I don’t like reading on the computer screen.

So I frequently convert web pages or other texts to pdf, to read in e-readers. And this program helps me to do that.

The program divides the job in three, very uncontroversial, stages:

  1. Download html

  2. Extract and format the contents to suit for small paged media

  3. Convert to pdf

And it basically does what people expect it to do, using the most general technologies.

The major constraint is, as the legend of the program states, to get the job done 'in a few minutes'.

I certainly don’t want to spend more time, but I find, it doesn’t work fine if I simplify things more.

So the program should be against 'in a few seconds' solutions, and 'in a few hours' solutions.

Some points to consider:

  • The objective is not to produce beautiful pdf. It is to manage to make a marginally readable pdf, from the least work as possible.

  • Many related applications seem to concentrate on major new sites, parsing specific article pages or RSS for the target htmls. This program doesn’t have special functionalities for these sites. It is rather for more static reading contents, like personal blogs and technical documents.

  • Extraction is the most important part of the program. But it is done by very simple and predetermined method.

    1. Parse html text as DOM elements tree (by lxml).

    2. select the elements you want, discarding others.

    3. exclude undesirable sub-elements from the selected elements.

    4. process the resultant tree (apply arbitrary functions against the tree).

    5. clean the resultant tree (strip some tags, attributes, javascript and css).

    So the program is only suitable for htmls as complex as this simple method can take.

  • I’ve been using KOReader, in recent Kobo e-readers.

Installation

It is an ordinary pure python package, so you should be able to do:

$ pip install tosixinch

Or rather:

$ pip install --user tosixinch

The command will only install tosixinch package. (You will need other external libraries, but it is not done automatically).

Python 3.6 and above are supported.

Note

  • Windows filesystems are not supported.

  • UTF-8 encoding in system and files is presupposed.

  • I don’t hesitate to change APIs. But please feel free to email me if changes break your configuration, and I haven’t provided the clearest documentation. I’d like to know and help.

Requirements

Technically it has no library requirements, because each action in this program is independent, so optional.
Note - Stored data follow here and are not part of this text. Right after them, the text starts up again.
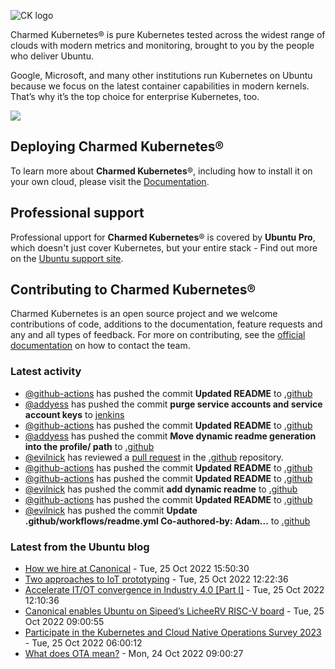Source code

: ![CK logo](https://assets.ubuntu.com/v1/451d4cf4-Charmed+Kubernetes_RGB_onWhite_2022.svg)

Charmed Kubernetes® is pure Kubernetes tested across the widest range of clouds with modern metrics and monitoring, brought to you by the people who deliver Ubuntu.

Google, Microsoft, and many other institutions run Kubernetes on Ubuntu because we focus on the latest container capabilities in modern kernels. That’s why it’s the top choice for enterprise Kubernetes, too.

![](https://assets.ubuntu.com/v1/843c77b6-juju-at-a-glace.svg)

## Deploying Charmed Kubernetes®

To learn more about **Charmed Kubernetes**®, including how to install it on your own cloud, please visit the [Documentation][docs].

## Professional support

Professional upport for **Charmed Kubernetes**® is covered by **Ubuntu Pro**, which doesn't just cover Kubernetes, but your entire stack - Find out more on the [Ubuntu support site](https://ubuntu.com/support).

## Contributing to Charmed Kubernetes®

Charmed Kubernetes is an open source project and we welcome contributions of code, additions to the documentation, feature requests and any and all types of feedback. For more on contributing, see the [official documentation][get-in-touch] on how to contact the team.

<!-- LINKS -->
[docs]: https://ubuntu.com/kubernetes/docs
[get-in-touch]: https://ubuntu.com/kubernetes/docs/get-in-touch

### Latest activity

<!-- activity starts -->
 - [@github-actions](https://github.com/github-actions[bot]) has pushed the commit **Updated README** to [.github](https://github.com/charmed-kubernetes/.github)
 - [@addyess](https://github.com/addyess) has pushed the commit **purge service accounts and service account keys** to [jenkins](https://github.com/charmed-kubernetes/jenkins)
 - [@github-actions](https://github.com/github-actions[bot]) has pushed the commit **Updated README** to [.github](https://github.com/charmed-kubernetes/.github)
 - [@addyess](https://github.com/addyess) has pushed the commit **Move dynamic readme generation into the profile/ path** to [.github](https://github.com/charmed-kubernetes/.github)
 - [@evilnick](https://github.com/evilnick) has reviewed a [pull request](https://github.com/charmed-kubernetes/.github/pull/5) in the [.github](https://github.com/charmed-kubernetes/.github) repository.
 - [@github-actions](https://github.com/github-actions[bot]) has pushed the commit **Updated README** to [.github](https://github.com/charmed-kubernetes/.github)
 - [@github-actions](https://github.com/github-actions[bot]) has pushed the commit **Updated README** to [.github](https://github.com/charmed-kubernetes/.github)
 - [@evilnick](https://github.com/evilnick) has pushed the commit **add dynamic readme** to [.github](https://github.com/charmed-kubernetes/.github)
 - [@github-actions](https://github.com/github-actions[bot]) has pushed the commit **Updated README** to [.github](https://github.com/charmed-kubernetes/.github)
 - [@evilnick](https://github.com/evilnick) has pushed the commit **Update .github/workflows/readme.yml  Co-authored-by: Adam...** to [.github](https://github.com/charmed-kubernetes/.github)
<!-- activity ends -->

<!-- roadmap starts -->

<!-- roadmap ends -->

### Latest from the Ubuntu blog

<!-- blog starts -->
* [How we hire at Canonical](https://ubuntu.com//blog/how-we-hire-at-canonical) - Tue, 25 Oct 2022 15:50:30 
* [Two approaches to IoT prototyping](https://ubuntu.com//blog/two-approaches-to-iot-prototyping) - Tue, 25 Oct 2022 12:22:36 
* [Accelerate IT/OT convergence in Industry 4.0 [Part I]](https://ubuntu.com//blog/industry-4) - Tue, 25 Oct 2022 12:10:36 
* [Canonical enables Ubuntu on Sipeed’s LicheeRV RISC-V board](https://ubuntu.com//blog/canonical-enables-ubuntu-on-sipeeds-licheerv-risc-v-board) - Tue, 25 Oct 2022 09:00:55 
* [Participate in the Kubernetes and Cloud Native Operations Survey 2023](https://ubuntu.com//blog/participate-in-the-kubernetes-and-cloud-native-operations-survey-2023) - Tue, 25 Oct 2022 06:00:12 
* [What does OTA mean?](https://ubuntu.com//blog/what-does-ota-mean) - Mon, 24 Oct 2022 09:00:27 
<!-- blog ends -->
But in general, if you are in the mood to try this program, installing lxml and at least one of pdf converters is recommended. (That way you can do all -1, -2 and -3 below).

  • lxml is used for html DOM manipulations.

Converters are:

Personally, I use mainly prince, and (a semblance of) software testing tends to be only concerned with prince. It is free of charge for non-commercial use.

weasyprint has some limitations, notably it is unbearably slow (For our usage, it is not rare that a pdf consists of hundreds or thousands of pages). But it is written in Python, by great authors. I want to keep it rather as a reference.

Basic Usage

The main comandline options of the program are:

  • -i INPUT, --input INPUT

  • -f FILE, --file FILE (read file to get INPUTS)

  • -1, --download

  • -2, --extract

  • -3, --convert

INPUT:

either URL or local system path.

(Except for commandline, it is referred to as rsrc (resource))

-1:

If INPUTS are URLs, downloads them, and creates dfiles (downloaded files).

-2:

reads and edits dfiles, and creates new efiles (extracted files).

-3:

converts efiles, and creates one pdf file.

Note -1, -2 and -3 take the same INPUT as argument. You don’t need to change that part of the commandline (see Example below).

The files the program creates are always in current directory, for dfiles and efiles, always in '_htmls' sub directory.

Samples

The program includes a sample ini file (site.sample.ini), and reads it into configuration.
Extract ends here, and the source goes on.